*** Opening Data for analysis ***
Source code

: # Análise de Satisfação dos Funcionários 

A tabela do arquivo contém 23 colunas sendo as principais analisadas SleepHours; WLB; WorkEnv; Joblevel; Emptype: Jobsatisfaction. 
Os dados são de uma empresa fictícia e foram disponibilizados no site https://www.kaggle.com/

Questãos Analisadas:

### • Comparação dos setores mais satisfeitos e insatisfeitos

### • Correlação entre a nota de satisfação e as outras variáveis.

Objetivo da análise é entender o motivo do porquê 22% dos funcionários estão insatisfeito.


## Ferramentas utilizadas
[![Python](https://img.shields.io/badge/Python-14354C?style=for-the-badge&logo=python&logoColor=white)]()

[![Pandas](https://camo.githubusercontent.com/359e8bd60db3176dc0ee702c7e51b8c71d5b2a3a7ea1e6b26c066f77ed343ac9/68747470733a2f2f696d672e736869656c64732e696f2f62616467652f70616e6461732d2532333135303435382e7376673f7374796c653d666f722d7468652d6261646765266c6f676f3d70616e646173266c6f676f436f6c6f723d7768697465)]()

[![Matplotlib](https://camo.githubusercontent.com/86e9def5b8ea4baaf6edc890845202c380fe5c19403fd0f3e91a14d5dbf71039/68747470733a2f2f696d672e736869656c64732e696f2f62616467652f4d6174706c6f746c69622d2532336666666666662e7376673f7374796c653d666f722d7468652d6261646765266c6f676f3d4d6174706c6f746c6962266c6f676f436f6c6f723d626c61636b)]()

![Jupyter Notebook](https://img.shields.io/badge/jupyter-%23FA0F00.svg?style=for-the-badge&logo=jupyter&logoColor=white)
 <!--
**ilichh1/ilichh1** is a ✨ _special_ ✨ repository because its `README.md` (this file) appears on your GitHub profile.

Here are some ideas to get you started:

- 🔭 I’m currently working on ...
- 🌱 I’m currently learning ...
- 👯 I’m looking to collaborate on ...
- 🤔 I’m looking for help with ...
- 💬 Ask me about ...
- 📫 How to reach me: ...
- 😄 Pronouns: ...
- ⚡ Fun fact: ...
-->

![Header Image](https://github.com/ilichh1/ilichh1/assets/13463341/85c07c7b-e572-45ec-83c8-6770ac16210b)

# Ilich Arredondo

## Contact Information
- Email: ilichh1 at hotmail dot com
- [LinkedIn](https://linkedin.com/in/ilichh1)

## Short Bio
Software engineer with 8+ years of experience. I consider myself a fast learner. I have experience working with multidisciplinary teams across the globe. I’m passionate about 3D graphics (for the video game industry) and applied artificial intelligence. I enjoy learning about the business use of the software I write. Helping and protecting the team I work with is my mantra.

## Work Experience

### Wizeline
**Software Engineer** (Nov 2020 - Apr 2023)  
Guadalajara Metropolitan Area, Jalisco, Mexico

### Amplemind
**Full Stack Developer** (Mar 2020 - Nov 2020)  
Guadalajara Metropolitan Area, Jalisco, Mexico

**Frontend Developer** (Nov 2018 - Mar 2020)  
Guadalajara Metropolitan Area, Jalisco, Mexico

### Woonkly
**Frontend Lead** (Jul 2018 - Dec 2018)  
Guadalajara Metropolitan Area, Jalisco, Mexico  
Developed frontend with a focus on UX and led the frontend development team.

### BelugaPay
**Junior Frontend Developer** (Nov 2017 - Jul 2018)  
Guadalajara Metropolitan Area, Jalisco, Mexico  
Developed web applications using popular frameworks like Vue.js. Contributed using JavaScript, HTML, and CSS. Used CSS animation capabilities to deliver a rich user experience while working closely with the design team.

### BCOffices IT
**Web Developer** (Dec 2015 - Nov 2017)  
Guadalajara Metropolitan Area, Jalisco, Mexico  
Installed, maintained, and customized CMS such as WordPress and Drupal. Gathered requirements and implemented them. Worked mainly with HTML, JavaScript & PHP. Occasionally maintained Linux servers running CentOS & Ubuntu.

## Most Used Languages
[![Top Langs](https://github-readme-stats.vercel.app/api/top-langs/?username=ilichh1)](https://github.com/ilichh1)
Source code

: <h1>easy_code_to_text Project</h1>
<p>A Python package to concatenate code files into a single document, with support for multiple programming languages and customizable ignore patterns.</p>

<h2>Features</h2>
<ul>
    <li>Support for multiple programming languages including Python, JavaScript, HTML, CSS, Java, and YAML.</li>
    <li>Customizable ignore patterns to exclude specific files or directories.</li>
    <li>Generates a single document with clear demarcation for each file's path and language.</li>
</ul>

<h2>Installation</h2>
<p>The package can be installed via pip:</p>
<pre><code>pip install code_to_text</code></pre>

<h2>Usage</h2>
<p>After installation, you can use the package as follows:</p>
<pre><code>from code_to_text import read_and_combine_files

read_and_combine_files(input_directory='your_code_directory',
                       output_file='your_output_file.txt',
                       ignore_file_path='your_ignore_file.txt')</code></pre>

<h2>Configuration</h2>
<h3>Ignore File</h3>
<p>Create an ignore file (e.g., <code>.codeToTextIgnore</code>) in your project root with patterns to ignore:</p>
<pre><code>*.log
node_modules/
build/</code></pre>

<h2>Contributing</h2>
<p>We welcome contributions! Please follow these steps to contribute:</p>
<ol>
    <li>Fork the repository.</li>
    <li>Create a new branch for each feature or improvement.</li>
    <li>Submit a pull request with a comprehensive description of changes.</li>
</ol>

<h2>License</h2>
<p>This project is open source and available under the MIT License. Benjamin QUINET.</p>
*** Closing Data for analysis ***
-- What is expected --
Quote in full each line from the top of the records above through the line with "Here are some"; stop after that line.

-- Solution to this task --
Source code

: # Análise de Satisfação dos Funcionários 

A tabela do arquivo contém 23 colunas sendo as principais analisadas SleepHours; WLB; WorkEnv; Joblevel; Emptype: Jobsatisfaction. 
Os dados são de uma empresa fictícia e foram disponibilizados no site https://www.kaggle.com/

Questãos Analisadas:

### • Comparação dos setores mais satisfeitos e insatisfeitos

### • Correlação entre a nota de satisfação e as outras variáveis.

Objetivo da análise é entender o motivo do porquê 22% dos funcionários estão insatisfeito.


## Ferramentas utilizadas
[![Python](https://img.shields.io/badge/Python-14354C?style=for-the-badge&logo=python&logoColor=white)]()

[![Pandas](https://camo.githubusercontent.com/359e8bd60db3176dc0ee702c7e51b8c71d5b2a3a7ea1e6b26c066f77ed343ac9/68747470733a2f2f696d672e736869656c64732e696f2f62616467652f70616e6461732d2532333135303435382e7376673f7374796c653d666f722d7468652d6261646765266c6f676f3d70616e646173266c6f676f436f6c6f723d7768697465)]()

[![Matplotlib](https://camo.githubusercontent.com/86e9def5b8ea4baaf6edc890845202c380fe5c19403fd0f3e91a14d5dbf71039/68747470733a2f2f696d672e736869656c64732e696f2f62616467652f4d6174706c6f746c69622d2532336666666666662e7376673f7374796c653d666f722d7468652d6261646765266c6f676f3d4d6174706c6f746c6962266c6f676f436f6c6f723d626c61636b)]()

![Jupyter Notebook](https://img.shields.io/badge/jupyter-%23FA0F00.svg?style=for-the-badge&logo=jupyter&logoColor=white)
 <!--
**ilichh1/ilichh1** is a ✨ _special_ ✨ repository because its `README.md` (this file) appears on your GitHub profile.

Here are some ideas to get you started:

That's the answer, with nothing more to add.